Masalahnya mungkin pada kendali kita atas hidup. Atas apa yang dapat kita lakukan. Di darat, misalnya saat jadi penumpang bis, saya masih bisa memilih langkah apa yang mungkin bisa kita lakukan jika hal buruk terjadi. Ada andil atas kendali keselamatan saya sendiri. Sedikit mirip saat berada di atas kapal. Melihat keluar, memperkirakan jarak laut dengan tepi pantai atau setidaknya tidak beranjak jauh dari pelampung. Bahkan kalau perlu, ketika tidur pelampung jadi gulingnya. Nah saat berada di langit (maksudnya terbang) sama sekali tidak ada peluang untuk fight to survive seperti itu. Semuanya diambil alih oleh dua orang: pilot dan co-pilot. Batas antar hidup dan mati seolah berada di garis landas pacu.
Langit dan awan yang awalnya terlihat indah pada akhirnya tidak akan tetap menjadi 100 persen indah saat saya bersamanya dari jarak yang sangat dekat. Tuhan seolah mengajarkan bahwa ada hal-hal tertentu yang lebih indah dan akan tetap indah jika tak diraih, jika tidak dimiliki. Cukup dinikmati dari jauh: pada saat tertentu dengan kualitas tertentu. Langit yang biru. Awan yang putih. Matahari yang bersinar. Bulan yang teduh. Bintang yang berkedip. Semuanya indah dan akan tetap indah jika dinikmati dari jauh. Keserakahanlah yang membuat manusia merasa akan bahagia jika dapat memiliki apa yang mereka anggap indah. (Menangkap dan menyangkarkan burung atau hewan lain yang dianggap indah menurut saya bagian dari keserakahan itu).
Sudah jadi tabiat manusia untuk mencari kebahagiaan di luar dirinya.
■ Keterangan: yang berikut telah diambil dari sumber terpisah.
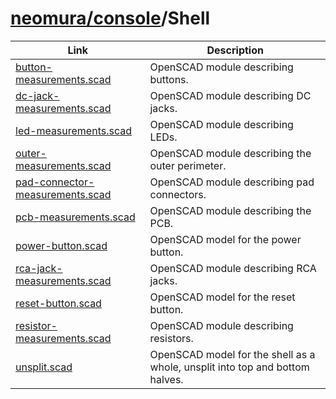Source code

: # [neomura/console](../readme.md)/Shell

| Link                                                                 | Description                                                                  |
| -------------------------------------------------------------------- | ---------------------------------------------------------------------------- |
| [button-measurements.scad](./button-measurements.scad)               | OpenSCAD module describing buttons.                                          |
| [dc-jack-measurements.scad](./dc-jack-measurements.scad)             | OpenSCAD module describing DC jacks.                                         |
| [led-measurements.scad](./led-measurements.scad)                     | OpenSCAD module describing LEDs.                                             |
| [outer-measurements.scad](./ouoter-measurements.scad)                | OpenSCAD module describing the outer perimeter.                              |
| [pad-connector-measurements.scad](./pad-connector-measurements.scad) | OpenSCAD module describing pad connectors.                                   |
| [pcb-measurements.scad](./pcb-measurements.scad)                     | OpenSCAD module describing the PCB.                                          |
| [power-button.scad](./power-button.scad)                             | OpenSCAD model for the power button.                                         |
| [rca-jack-measurements.scad](./rca-jack-measurements.scad)           | OpenSCAD module describing RCA jacks.                                        |
| [reset-button.scad](./reset-button.scad)                             | OpenSCAD model for the reset button.                                         |
| [resistor-measurements.scad](./rca-jack-measurements.scad)           | OpenSCAD module describing resistors.                                        |
| [unsplit.scad](./unsplit.scad)                                       | OpenSCAD model for the shell as a whole, unsplit into top and bottom halves. |
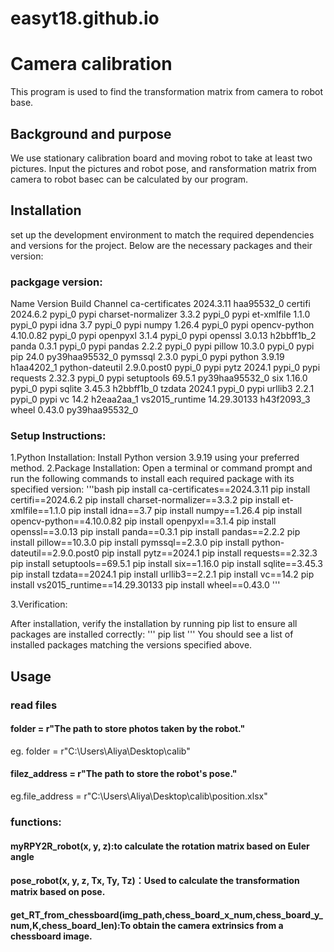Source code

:# easyt18.github.io
# Camera calibration
This program is used to find the transformation matrix from camera to robot base.

## Background and purpose
We use stationary calibration board and moving robot to take at least two pictures. Input the pictures and robot pose, and ransformation matrix from camera to robot basec can be calculated by our program.

## Installation
 set up the development environment to match the required dependencies and versions for the project. Below are the necessary packages and their version:

 ### packgage version:

 Name                    Version                   Build  Channel
 ca-certificates           2024.3.11            haa95532_0
 certifi                   2024.6.2                 pypi_0    pypi
 charset-normalizer        3.3.2                    pypi_0    pypi
 et-xmlfile                1.1.0                    pypi_0    pypi
 idna                      3.7                      pypi_0    pypi
 numpy                     1.26.4                   pypi_0    pypi
 opencv-python             4.10.0.82                pypi_0    pypi
 openpyxl                  3.1.4                    pypi_0    pypi
 openssl                   3.0.13               h2bbff1b_2
 panda                     0.3.1                    pypi_0    pypi
 pandas                    2.2.2                    pypi_0    pypi
 pillow                    10.3.0                   pypi_0    pypi
 pip                       24.0             py39haa95532_0
 pymssql                   2.3.0                    pypi_0    pypi
 python                    3.9.19               h1aa4202_1
 python-dateutil           2.9.0.post0              pypi_0    pypi
 pytz                      2024.1                   pypi_0    pypi
 requests                  2.32.3                   pypi_0    pypi
 setuptools                69.5.1           py39haa95532_0
 six                       1.16.0                   pypi_0    pypi
 sqlite                    3.45.3               h2bbff1b_0
 tzdata                    2024.1                   pypi_0    pypi
 urllib3                   2.2.1                    pypi_0    pypi
 vc                        14.2                 h2eaa2aa_1
 vs2015_runtime            14.29.30133          h43f2093_3
 wheel                     0.43.0           py39haa95532_0


### Setup Instructions:
1.Python Installation: 
Install Python version 3.9.19 using your preferred method.
2.Package Installation:
Open a terminal or command prompt and run the following commands to install each required package with its specified version:
'''bash
pip install ca-certificates==2024.3.11
pip install certifi==2024.6.2
pip install charset-normalizer==3.3.2
pip install et-xmlfile==1.1.0
pip install idna==3.7
pip install numpy==1.26.4
pip install opencv-python==4.10.0.82
pip install openpyxl==3.1.4
pip install openssl==3.0.13
pip install panda==0.3.1
pip install pandas==2.2.2
pip install pillow==10.3.0
pip install pymssql==2.3.0
pip install python-dateutil==2.9.0.post0
pip install pytz==2024.1
pip install requests==2.32.3
pip install setuptools==69.5.1
pip install six==1.16.0
pip install sqlite==3.45.3
pip install tzdata==2024.1
pip install urllib3==2.2.1
pip install vc==14.2
pip install vs2015_runtime==14.29.30133
pip install wheel==0.43.0
'''

3.Verification:

After installation, verify the installation by running pip list to ensure all packages are installed correctly:
'''
pip list
'''
You should see a list of installed packages matching the versions specified above.

## Usage
### read files
#### folder = r"The path to store photos taken by the robot."
eg. folder = r"C:\Users\Aliya\Desktop\calib"
#### filez_address = r"The path to store the robot's pose."
eg.file_address = r"C:\Users\Aliya\Desktop\calib\position.xlsx"

### functions:
#### myRPY2R_robot(x, y, z):to calculate the rotation matrix based on Euler angle
#### pose_robot(x, y, z, Tx, Ty, Tz)：Used to calculate the transformation matrix based on pose.
#### get_RT_from_chessboard(img_path,chess_board_x_num,chess_board_y_num,K,chess_board_len):To obtain the camera extrinsics from a chessboard image.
Bagi saya itu alamiah. Karena itulah dunia menjadi semarak. Manusia bekerja, belanja, bepergian, berinteraksi, menikah, berketurunan, dan seterusnya. Yang perlu dikoreksi adalah keserakahan tadi. Kemaruk untuk selalu ingin memiliki semuanya. Bukan karena tidak mampu, tetapi justru karena kita mampu untuk memilikinya. Agar tetap senang, kadang dibutuhkan kearifan untuk tidak memiliki. Sebab tidak jarang apa yang kita pandang indah justru menjadi tidak indah saat kita miliki.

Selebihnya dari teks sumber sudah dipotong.